Most days Philip hired a car to go to the beach and drive up into the hills of the Languedoc but I encouraged him to do that on his own. He made acquaintances in the town: English people who had packed up and come to live here; French business people he met in bars who spoke his pragmatic language in more ways than one. He read biographies of British comedians, histories of France from the revolution to the Second World War. He watched international rugby in the sports bar, drank coffee and brandy, and played poker with an old soldier he met there.

He would return to the house from his own journeying about five o'clock, having done his marketing. Then he would become absorbed in his elaborate preparations for our evening meal.

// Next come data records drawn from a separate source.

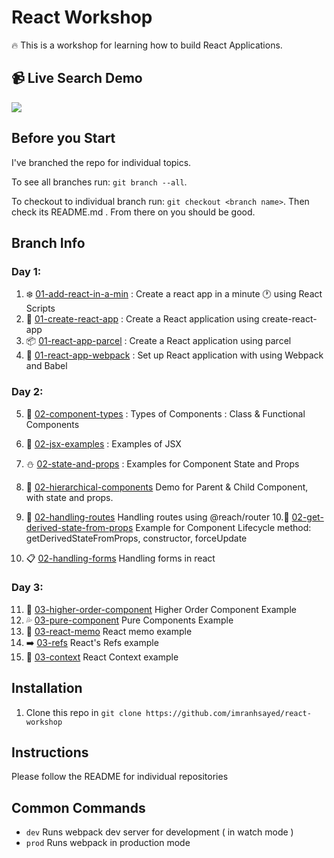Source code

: # React Workshop

:fire: This is a workshop for learning how to build React Applications.

## :video_camera: Live Search Demo
![](live-search-demo.gif)

## Before you Start
I've branched the repo for individual topics.

To see all branches run: `git branch --all`.

To checkout to individual branch run: `git checkout <branch name>`. Then check its README.md .
 From there on you should be good.


## Branch Info

### Day 1:
1. :snowflake: [01-add-react-in-a-min](https://github.com/imranhsayed/react-workshop/tree/01-add-react-in-a-min) : Create a react app in a minute :clock1: using React Scripts
2. :rocket: [01-create-react-app](https://github.com/imranhsayed/react-workshop/tree/01-create-react-app) : Create a React application using create-react-app
3. :package: [01-react-app-parcel](https://github.com/imranhsayed/react-workshop/tree/01-react-app-parcel) : Create a React application using parcel
4. :gift: [01-react-app-webpack](https://github.com/imranhsayed/react-workshop/tree/01-react-app-webpack) :  Set up React application with using Webpack and Babel

### Day 2:
5. :tanabata_tree: [02-component-types](https://github.com/imranhsayed/react-workshop/tree/02-component-types) : Types of Components : Class & Functional Components
6. :dizzy: [02-jsx-examples](https://github.com/imranhsayed/react-workshop/tree/02-jsx-examples) : Examples of JSX
7. :snowman: [02-state-and-props](https://github.com/imranhsayed/react-workshop/tree/02-state-and-props) : Examples for Component State and Props
8. :ear_of_rice: [02-hierarchical-components](https://github.com/imranhsayed/react-workshop/tree/02-hierarchical-components) Demo for Parent & Child Component, with state and props.
9. :crossed_flags: [02-handling-routes](https://github.com/imranhsayed/react-workshop/tree/02-handling-routes) Handling routes using @reach/router
10.:ear_of_rice: [02-get-derived-state-from-props](https://github.com/imranhsayed/react-workshop/tree/02-get-derived-state-from-props) Example for Component Lifecycle method: getDerivedStateFromProps, constructor, forceUpdate

10. :clipboard: [02-handling-forms](https://github.com/imranhsayed/react-workshop/tree/02-handle-forms) Handling forms in react

### Day 3:
11. :evergreen_tree: [03-higher-order-component](https://github.com/imranhsayed/react-workshop/tree/03-higher-order-component) Higher Order Component Example 
12. :sweat_drops: [03-pure-component](https://github.com/imranhsayed/react-workshop/tree/03-pure-components) Pure Components Example
13. :memo: [03-react-memo](https://github.com/imranhsayed/react-workshop/tree/03-react-memo) React memo example
14. :arrow_right: [03-refs](https://github.com/imranhsayed/react-workshop/tree/03-refs) React's Refs example
15. :palm_tree: [03-context](https://github.com/imranhsayed/react-workshop/tree/03-context) React Context example



## Installation

1. Clone this repo in `git clone https://github.com/imranhsayed/react-workshop`

## Instructions

Please follow the README for individual repositories

## Common Commands

- `dev` Runs webpack dev server for development ( in watch mode )
- `prod` Runs webpack in production mode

All the while I knew he was waiting, waiting for me to get better. Waiting for me to become calm, to lose my madness. He waited for me to forget Siri dying. For him I should only remember her living. He was so very anxious. I knew it was not for nothing that his boss had given him compassionate leave, to cure his wife of madness and save his marriage. Or not. Even through my perpetual fog I knew that this was our last throw of the dice, our last chance to stay together. Still, the way I was, I found it very hard to focus on this.

My nocturnal habits were blighted a bit by the fact that I had to get out of the house at some time during the day to go to the Maison des Savoirs – the rather grand library – to file my columns to London, Australia and South Africa, do my emails for my online consultancies, and rake cyberspace for . . . what? Notices of sightings of Siri? I looked all the time but I didn't know what I was looking for.

Then one day out of the blue I had this rambling email from Mae in response to some jokey card Philip had sent. Who knows? Perhaps he had sent out some coded cry for help. Anyway it seemed Mae had decided to come and stay with us. The children needed a break. Hubby (as she called him) Billy needed a break and seeing as we had all this room she had decided they would come to help us out.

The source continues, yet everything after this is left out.